One of the FICO scoring factors is mix of credit types. If you no longer have a mortage reporting, it may negatively effect your score. And because installment utilization has almost no effect, you don't really see a benefit from lowering your utilization on your mortgage loan.
My apologies for the misinformation, didn't realize paid off loan still counted for mix of credit. Thanks to mods for clarification.
Thanks for your comments. I would not have ever imagined that reducing debt of any kind would have a negative impact on scores. I appreciate the education.
Yep, there are a couple strange quirks to how this scoring works. But score isn't everything. Congrats on paying off your mortgage.
@eft2013 wrote:I sold my house and expected my score to go up since my overall debt went down SIGNIFICANTLY due to the mortgage being paid off. Instead, my score went down by 32 points. What could cause that? Any insight would be helpful.
Can I ask where you obtained your scores ? FICO scores rarely increase or decrease significantly from paying off installment loans.
Hi pizzadude. I pull my scores from this site.
Yea, I vote that something else happened aside from the mortgage. Your mortgage is still factored into your mix of credit even after paying it off, so that's not an issue. If anything, you stand to see a small gain if you have multiple accounts with balances. By chance do you have all $0 balances showing now?
While your after-FICO was from here, was the before-FICO for comparison from the same source?
If pulled from here both times, then put both FICo reports together. Look for any differences. I'd start with the Credit At-A-Glance page. Make sure the numbers are exactly the same (aside from the mortgage). Any differences, even added red flags, can throw your scores off by quite a bit. Also look at your Acounts page. Compare both and look to make sure all of the same accounts are there. If any dropped or were added, then your score can change by as much as it did. Look also at the balances. If your CC balances increased then that can be a cause too.

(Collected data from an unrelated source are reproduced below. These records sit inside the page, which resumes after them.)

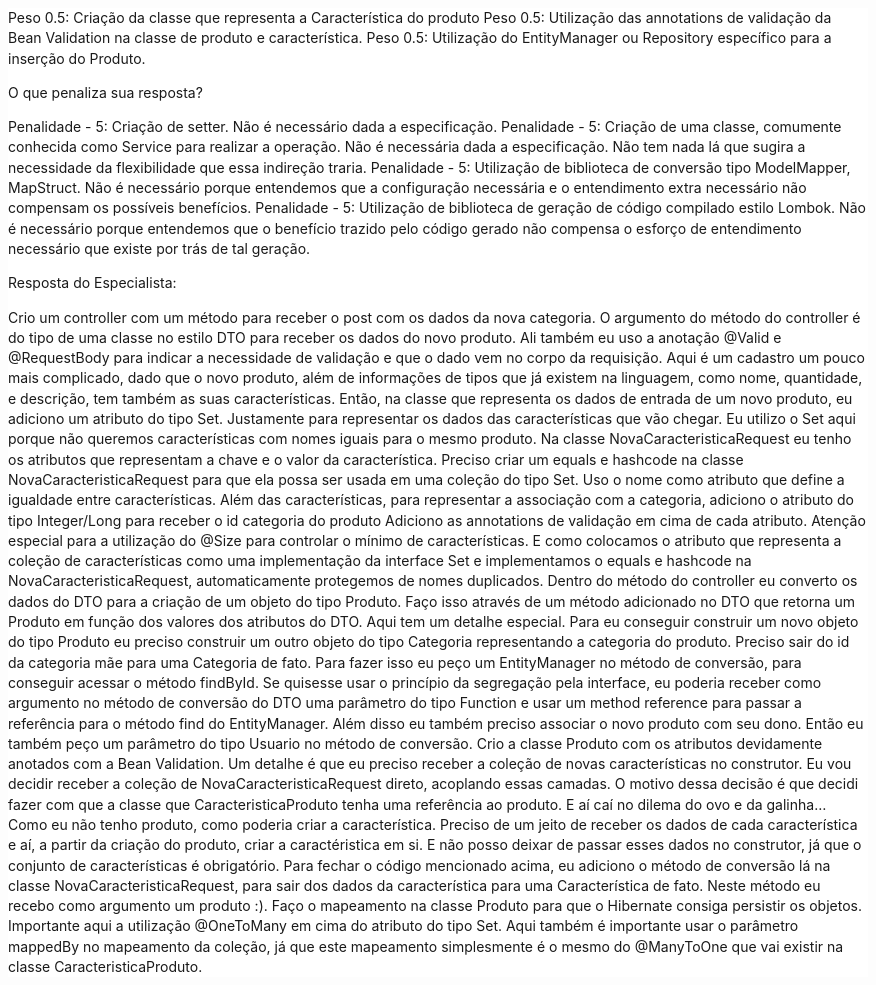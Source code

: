 Peso 0.5: Criação da classe que representa a Característica do produto
Peso 0.5: Utilização das annotations de validação da Bean Validation na classe de produto e característica.
Peso 0.5: Utilização do EntityManager ou Repository específico para a inserção do Produto.

O que penaliza sua resposta?

Penalidade - 5: Criação de setter. Não é necessário dada a especificação.
Penalidade - 5: Criação de uma classe, comumente conhecida como Service para realizar a operação. Não é necessária dada a especificação. Não tem nada lá que sugira a necessidade da flexibilidade que essa indireção traria.
Penalidade - 5: Utilização de biblioteca de conversão tipo ModelMapper, MapStruct. Não é necessário porque entendemos que a configuração necessária e o entendimento extra necessário não compensam os possíveis benefícios.
Penalidade - 5: Utilização de biblioteca de geração de código compilado estilo Lombok. Não é necessário porque entendemos que o benefício trazido pelo código gerado não compensa o esforço de entendimento necessário que existe por trás de tal geração.

Resposta do Especialista:

Crio um controller com um método para receber o post com os dados da nova categoria.
O argumento do método do controller é do tipo de uma classe no estilo DTO para receber os dados do novo produto. Ali também eu uso a anotação @Valid e @RequestBody para indicar a necessidade de validação e que o dado vem no corpo da requisição.
Aqui é um cadastro um pouco mais complicado, dado que o novo produto, além de informações de tipos que já existem na linguagem, como nome, quantidade, e descrição, tem também as suas características. Então, na classe que representa os dados de entrada de um novo produto, eu adiciono um atributo do tipo Set<NovaCaracteristicaRequest>. Justamente para representar os dados das características que vão chegar. Eu utilizo o Set aqui porque não queremos características com nomes iguais para o mesmo produto.
Na classe NovaCaracteristicaRequest eu tenho os atributos que representam a chave e o valor da característica. Preciso criar um equals e hashcode na classe NovaCaracteristicaRequest para que ela possa ser usada em uma coleção do tipo Set. Uso o nome como atributo que define a igualdade entre características.
Além das características, para representar a associação com a categoria, adiciono o atributo do tipo Integer/Long para receber o id categoria do produto
Adiciono as annotations de validação em cima de cada atributo. Atenção especial para a utilização do @Size para controlar o mínimo de características. E como colocamos o atributo que representa a coleção de características como uma implementação da interface Set e implementamos o equals e hashcode na NovaCaracteristicaRequest, automaticamente protegemos de nomes duplicados.
Dentro do método do controller eu converto os dados do DTO para a criação de um objeto do tipo Produto. Faço isso através de um método adicionado no DTO que retorna um Produto em função dos valores dos atributos do DTO. Aqui tem um detalhe especial. Para eu conseguir construir um novo objeto do tipo Produto eu preciso construir um outro objeto do tipo Categoria representando a categoria do produto. Preciso sair do id da categoria mãe para uma Categoria de fato. Para fazer isso eu peço um EntityManager no método de conversão, para conseguir acessar o método findById. Se quisesse usar o princípio da segregação pela interface, eu poderia receber como argumento no método de conversão do DTO uma parâmetro do tipo Function e usar um method reference para passar a referência para o método find do EntityManager. Além disso eu também preciso associar o novo produto com seu dono. Então eu também peço um parâmetro do tipo Usuario no método de conversão.
Crio a classe Produto com os atributos devidamente anotados com a Bean Validation. Um detalhe é que eu preciso receber a coleção de novas características no construtor. Eu vou decidir receber a coleção de NovaCaracteristicaRequest direto, acoplando essas camadas. O motivo dessa decisão é que decidi fazer com que a classe que CaracteristicaProduto tenha uma referência ao produto. E aí caí no dilema do ovo e da galinha… Como eu não tenho produto, como poderia criar a característica. Preciso de um jeito de receber os dados de cada característica e aí, a partir da criação do produto, criar a caractéristica em si. E não posso deixar de passar esses dados no construtor, já que o conjunto de características é obrigatório.
Para fechar o código mencionado acima, eu adiciono o método de conversão lá na classe NovaCaracteristicaRequest, para sair dos dados da característica para uma Característica de fato. Neste método eu recebo como argumento um produto :).
Faço o mapeamento na classe Produto para que o Hibernate consiga persistir os objetos. Importante aqui a utilização @OneToMany em cima do atributo do tipo Set<CaracteristicaProduto>. Aqui também é importante usar o parâmetro mappedBy no mapeamento da coleção, já que este mapeamento simplesmente é o mesmo do @ManyToOne que vai existir na classe CaracteristicaProduto.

Also look for any red flags that weren't there before. Finally if all of the info matched, then look into each account to see if there were any changes or if any bad account changed, if any.
@eft2013 wrote:I sold my house and expected my score to go up since my overall debt went down SIGNIFICANTLY due to the mortgage being paid off. Instead, my score went down by 32 points. What could cause that? Any insight would be helpful.
When I refinanced my mortgage last summer, my EQ score dropped 11 points when the old mortgage was reported as closed (I have SW). All other things on my CR were unchanged so it was only the mortgage that impacted the score. When the new mortgage started reporting a couple months later I had a 10 point increase - again everything else was constant. Still not sure why that happened.
Thanks for all the comments. I'll do another thorough comparison to see if there were other factors that influenced the score to go down. I think the best think I can do to raise my score is to aggressively pay down cc balances and see if I get late payments removed.
That's a big drop. Is it possible that you landed in a new bucket? I have no idea what the variables are when it comes to rebucketing, but just maybe one of those variables involves having a current (open) mortgage? Anyone know if that has any relation to bucketing?